Jednym z ciekawszych momentów konferencji prasowej Donalda Trumpa i Władimira Putina było przekazanie przez prezydenta Rosji amerykańskiemu przywódcy piłki z Mundialu. Przekazując Trumpowi piłkę, Putin stwierdził, że inicjatywa w relacjach bilateralnych jest teraz po stronie Stanów Zjednoczonych. 

Jak się okazuje, piłka przechodzi teraz rutynową kontrolę bezpieczeństwa. Poinformowała o tym w sobotę agencja AP. Według Secret Service, jest to standardowa procedura przeprowadzana wobec wszystkich podarunków, które otrzymuje prezydent Stanów Zjednoczonych. 

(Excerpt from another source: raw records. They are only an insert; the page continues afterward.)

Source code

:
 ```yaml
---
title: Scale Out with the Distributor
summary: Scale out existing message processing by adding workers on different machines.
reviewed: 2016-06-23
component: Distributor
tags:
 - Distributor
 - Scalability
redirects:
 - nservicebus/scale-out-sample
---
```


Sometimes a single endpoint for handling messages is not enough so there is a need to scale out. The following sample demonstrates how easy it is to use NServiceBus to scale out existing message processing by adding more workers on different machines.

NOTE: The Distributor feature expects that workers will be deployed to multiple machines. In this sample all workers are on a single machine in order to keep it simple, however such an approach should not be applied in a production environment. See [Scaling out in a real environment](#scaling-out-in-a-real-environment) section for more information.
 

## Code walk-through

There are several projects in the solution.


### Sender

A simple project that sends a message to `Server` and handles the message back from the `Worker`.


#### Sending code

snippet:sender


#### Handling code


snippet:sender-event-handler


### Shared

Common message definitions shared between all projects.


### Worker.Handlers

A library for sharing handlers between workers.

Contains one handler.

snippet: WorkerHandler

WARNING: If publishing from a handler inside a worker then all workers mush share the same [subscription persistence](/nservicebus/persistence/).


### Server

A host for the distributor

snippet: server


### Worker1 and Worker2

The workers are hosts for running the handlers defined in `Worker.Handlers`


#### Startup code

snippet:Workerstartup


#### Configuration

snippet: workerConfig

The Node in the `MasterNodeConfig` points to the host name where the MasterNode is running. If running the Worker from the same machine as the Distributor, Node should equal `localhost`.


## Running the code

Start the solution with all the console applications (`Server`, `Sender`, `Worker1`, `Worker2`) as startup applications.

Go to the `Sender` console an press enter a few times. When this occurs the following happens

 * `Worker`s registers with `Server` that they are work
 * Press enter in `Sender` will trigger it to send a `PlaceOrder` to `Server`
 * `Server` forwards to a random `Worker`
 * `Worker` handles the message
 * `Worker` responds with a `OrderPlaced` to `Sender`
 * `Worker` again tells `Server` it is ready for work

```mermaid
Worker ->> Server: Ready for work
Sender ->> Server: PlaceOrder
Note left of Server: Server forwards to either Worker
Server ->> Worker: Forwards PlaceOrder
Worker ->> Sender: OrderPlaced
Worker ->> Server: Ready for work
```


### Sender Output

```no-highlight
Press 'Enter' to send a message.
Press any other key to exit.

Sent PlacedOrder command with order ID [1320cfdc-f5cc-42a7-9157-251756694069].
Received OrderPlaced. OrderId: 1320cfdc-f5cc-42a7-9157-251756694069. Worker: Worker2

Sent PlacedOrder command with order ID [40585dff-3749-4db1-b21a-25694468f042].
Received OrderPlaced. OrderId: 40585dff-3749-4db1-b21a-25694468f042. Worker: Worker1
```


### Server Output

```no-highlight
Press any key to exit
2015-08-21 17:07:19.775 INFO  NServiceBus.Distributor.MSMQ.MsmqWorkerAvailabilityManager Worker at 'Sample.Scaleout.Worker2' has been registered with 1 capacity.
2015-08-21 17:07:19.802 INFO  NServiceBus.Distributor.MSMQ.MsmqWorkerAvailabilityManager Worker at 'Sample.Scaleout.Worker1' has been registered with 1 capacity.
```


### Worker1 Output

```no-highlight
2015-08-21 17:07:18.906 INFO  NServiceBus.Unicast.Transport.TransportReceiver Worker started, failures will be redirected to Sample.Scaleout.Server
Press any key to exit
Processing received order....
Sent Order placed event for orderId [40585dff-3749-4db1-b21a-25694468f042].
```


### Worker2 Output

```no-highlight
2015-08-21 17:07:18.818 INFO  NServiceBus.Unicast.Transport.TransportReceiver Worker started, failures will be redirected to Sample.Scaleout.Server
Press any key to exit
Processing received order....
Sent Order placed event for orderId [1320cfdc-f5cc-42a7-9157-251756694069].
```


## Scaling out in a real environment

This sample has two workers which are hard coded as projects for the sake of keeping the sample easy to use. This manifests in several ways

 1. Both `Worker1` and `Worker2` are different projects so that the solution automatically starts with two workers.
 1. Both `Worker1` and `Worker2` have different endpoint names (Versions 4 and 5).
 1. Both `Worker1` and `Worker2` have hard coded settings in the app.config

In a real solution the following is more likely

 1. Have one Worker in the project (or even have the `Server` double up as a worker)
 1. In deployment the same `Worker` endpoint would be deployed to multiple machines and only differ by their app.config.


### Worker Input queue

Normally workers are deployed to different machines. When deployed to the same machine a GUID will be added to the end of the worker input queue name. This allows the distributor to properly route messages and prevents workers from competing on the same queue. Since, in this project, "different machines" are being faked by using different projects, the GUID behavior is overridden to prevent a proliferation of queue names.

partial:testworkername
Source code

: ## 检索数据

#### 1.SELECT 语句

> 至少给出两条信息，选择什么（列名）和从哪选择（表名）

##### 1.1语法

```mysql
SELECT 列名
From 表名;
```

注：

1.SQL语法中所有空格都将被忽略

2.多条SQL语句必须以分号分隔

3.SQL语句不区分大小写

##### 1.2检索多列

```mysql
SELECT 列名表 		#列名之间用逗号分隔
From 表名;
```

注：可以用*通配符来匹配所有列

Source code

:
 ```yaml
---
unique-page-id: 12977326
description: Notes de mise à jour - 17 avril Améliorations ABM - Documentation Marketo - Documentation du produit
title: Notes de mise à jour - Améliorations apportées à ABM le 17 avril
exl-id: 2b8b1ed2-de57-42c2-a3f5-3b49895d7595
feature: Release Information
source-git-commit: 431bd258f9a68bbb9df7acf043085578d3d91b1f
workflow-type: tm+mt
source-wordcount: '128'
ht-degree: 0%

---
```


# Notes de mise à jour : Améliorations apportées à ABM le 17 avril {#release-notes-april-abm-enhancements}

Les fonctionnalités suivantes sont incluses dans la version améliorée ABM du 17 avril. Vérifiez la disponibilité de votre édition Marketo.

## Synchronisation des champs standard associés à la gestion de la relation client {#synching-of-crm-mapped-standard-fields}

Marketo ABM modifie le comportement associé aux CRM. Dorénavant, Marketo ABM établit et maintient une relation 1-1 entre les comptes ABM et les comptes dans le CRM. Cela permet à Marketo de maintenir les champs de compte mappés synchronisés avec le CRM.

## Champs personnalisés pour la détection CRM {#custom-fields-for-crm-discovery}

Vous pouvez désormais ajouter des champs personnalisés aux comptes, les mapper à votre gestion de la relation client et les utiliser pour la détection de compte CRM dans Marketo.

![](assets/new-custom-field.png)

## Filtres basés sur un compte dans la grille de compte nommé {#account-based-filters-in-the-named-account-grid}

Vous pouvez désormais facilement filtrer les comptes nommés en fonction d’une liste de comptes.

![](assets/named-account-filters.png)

Republikański senator Lindsey Graham, mocno sceptyczny wobec Władimira Putina, napisał na Twitterze, że podarunek od rosyjskiego przywódcy, który prezydent USA miał oddać swojemu 12-letniemu synowi, Barronowi, powinien zostać sprawdzony pod kątem podsłuchów. Graham podkreślił, że on sam nigdy nie dopuściłby, aby taki przedmiot znalazł się w Białym Domu.

Dan Coats, dyrektor Wywiadu Narodowego podkreślił podczas konferencji dotyczącej bezpieczeństwa, iż jest pewien, że piłka "została bardzo starannie sprawdzona."